If you want to de-duplicate data, you need to have a sufficiently large data window to find such data in the first place. There isn't much time to transfer data and operate on it when your target is sub-100ns added latency, so the data window will be quite narrow and de-duplication opportunities quite few by necessity.
With encryption on top, it probably lands in "forget it" territory unless you add an extra storage/cache tier between DRAM and whatever media the swap file resides on.
You're right on de-dup, that would only work at storage level and with memory encryption that's far too late. That comes from me working too much with RHEL VDO, where (storage) compression and de-duplication are merged into one process.
As to memory compression and encryption: memory encryption is being done today even on x86 and the impact seems quite low enough, people might not even notice.
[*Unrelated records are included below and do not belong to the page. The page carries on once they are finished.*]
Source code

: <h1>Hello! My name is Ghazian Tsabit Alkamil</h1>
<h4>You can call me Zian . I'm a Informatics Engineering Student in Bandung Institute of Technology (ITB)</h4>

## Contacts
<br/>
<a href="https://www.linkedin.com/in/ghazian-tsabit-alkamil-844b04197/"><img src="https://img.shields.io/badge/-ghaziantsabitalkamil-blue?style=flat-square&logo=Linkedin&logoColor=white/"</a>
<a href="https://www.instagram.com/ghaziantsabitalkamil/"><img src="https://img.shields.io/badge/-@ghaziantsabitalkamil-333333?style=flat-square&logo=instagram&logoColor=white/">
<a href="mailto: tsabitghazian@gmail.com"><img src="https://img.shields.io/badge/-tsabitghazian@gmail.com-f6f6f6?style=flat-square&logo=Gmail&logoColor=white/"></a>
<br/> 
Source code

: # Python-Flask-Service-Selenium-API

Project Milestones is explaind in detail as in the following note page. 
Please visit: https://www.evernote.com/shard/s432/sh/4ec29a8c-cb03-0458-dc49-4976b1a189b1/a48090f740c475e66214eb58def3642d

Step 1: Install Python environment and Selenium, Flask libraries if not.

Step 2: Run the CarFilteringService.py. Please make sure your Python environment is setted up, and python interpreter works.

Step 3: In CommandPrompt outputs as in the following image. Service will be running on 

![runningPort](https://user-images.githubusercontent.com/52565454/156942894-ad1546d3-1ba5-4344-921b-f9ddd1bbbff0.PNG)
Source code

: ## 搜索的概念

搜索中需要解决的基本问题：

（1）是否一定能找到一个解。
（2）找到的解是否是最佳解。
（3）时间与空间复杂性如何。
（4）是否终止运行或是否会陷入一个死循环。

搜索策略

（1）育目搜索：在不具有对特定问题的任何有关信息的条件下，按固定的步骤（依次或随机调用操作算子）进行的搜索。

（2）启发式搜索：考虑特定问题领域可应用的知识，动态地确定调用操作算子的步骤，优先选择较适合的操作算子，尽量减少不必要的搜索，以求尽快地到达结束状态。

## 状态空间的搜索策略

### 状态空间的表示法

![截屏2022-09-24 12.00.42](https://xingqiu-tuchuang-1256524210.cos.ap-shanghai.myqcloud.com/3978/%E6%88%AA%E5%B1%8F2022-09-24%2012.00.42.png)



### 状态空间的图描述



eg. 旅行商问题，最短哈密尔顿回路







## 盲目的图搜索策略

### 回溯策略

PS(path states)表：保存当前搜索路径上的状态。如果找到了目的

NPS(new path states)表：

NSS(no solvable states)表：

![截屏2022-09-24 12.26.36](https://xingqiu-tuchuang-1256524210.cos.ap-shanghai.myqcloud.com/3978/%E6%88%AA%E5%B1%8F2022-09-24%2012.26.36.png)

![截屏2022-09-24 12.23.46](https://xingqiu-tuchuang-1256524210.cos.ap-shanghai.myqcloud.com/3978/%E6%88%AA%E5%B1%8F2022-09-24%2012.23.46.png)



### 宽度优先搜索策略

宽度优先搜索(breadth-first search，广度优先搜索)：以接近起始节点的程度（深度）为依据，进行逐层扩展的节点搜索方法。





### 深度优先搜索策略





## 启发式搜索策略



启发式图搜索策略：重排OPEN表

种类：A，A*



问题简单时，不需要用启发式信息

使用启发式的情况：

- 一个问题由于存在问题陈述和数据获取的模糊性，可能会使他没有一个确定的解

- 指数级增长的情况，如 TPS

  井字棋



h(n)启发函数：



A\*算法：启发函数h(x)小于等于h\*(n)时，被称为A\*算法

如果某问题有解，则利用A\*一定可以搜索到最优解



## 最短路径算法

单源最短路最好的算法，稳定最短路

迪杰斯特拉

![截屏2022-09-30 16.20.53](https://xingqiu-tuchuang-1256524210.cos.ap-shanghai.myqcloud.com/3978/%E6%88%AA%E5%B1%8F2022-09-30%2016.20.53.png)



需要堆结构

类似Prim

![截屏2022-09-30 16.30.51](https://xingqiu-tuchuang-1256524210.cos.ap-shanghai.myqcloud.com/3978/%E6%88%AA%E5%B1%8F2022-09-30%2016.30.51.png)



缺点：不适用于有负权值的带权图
I can barely tell with my 5800U based notebook or my 5800X based workstation, which both support full memory encryption on the BIOS.
Currently on the client side the granularity is only at the physical host level, even if the hardware is all the same as the servers, where it's supported at the VM level with EPYC (Intel is just as bad and won't support per-VM encryption on VMs on Tiger Lake).
Including this Swedish IP block would have to be done before the encryption, but I don't see why it couldn't be done.
As for memory compression I mostly keep wondering why it's disappeared in the mean-time, because I believe it's been around for a long time and IBM even sold a Xeon chipset long ago (MXT?) that supported it. But that was at a time when memory controllers wheren't yet included in the CPUs.
I found this old hot-chip paper on the topic:
https://old.hotchips.org/wp-content/uploads/hc_archives/hc12/hc12pres_pdf/IBM-MXTpt1.PDF
Memory
compression encryption must be a long time mainframe feature, because these used to be clouds before the word cloud computing was invented to describe what they had done for decades.
I don't see a lot of swapping these days on 2TB machines... but I remember my PDP-11 (DEC Professional 350) doing a lot of swapping--even with some benefit... at 32Kwords maximum segment size.
Ah and I believe one of my first mobile smartphones, the Samsung Galaxy i-9000 actually started swap to zRAM with one custom ROM to eke a bit more life out of 512MB of RAM.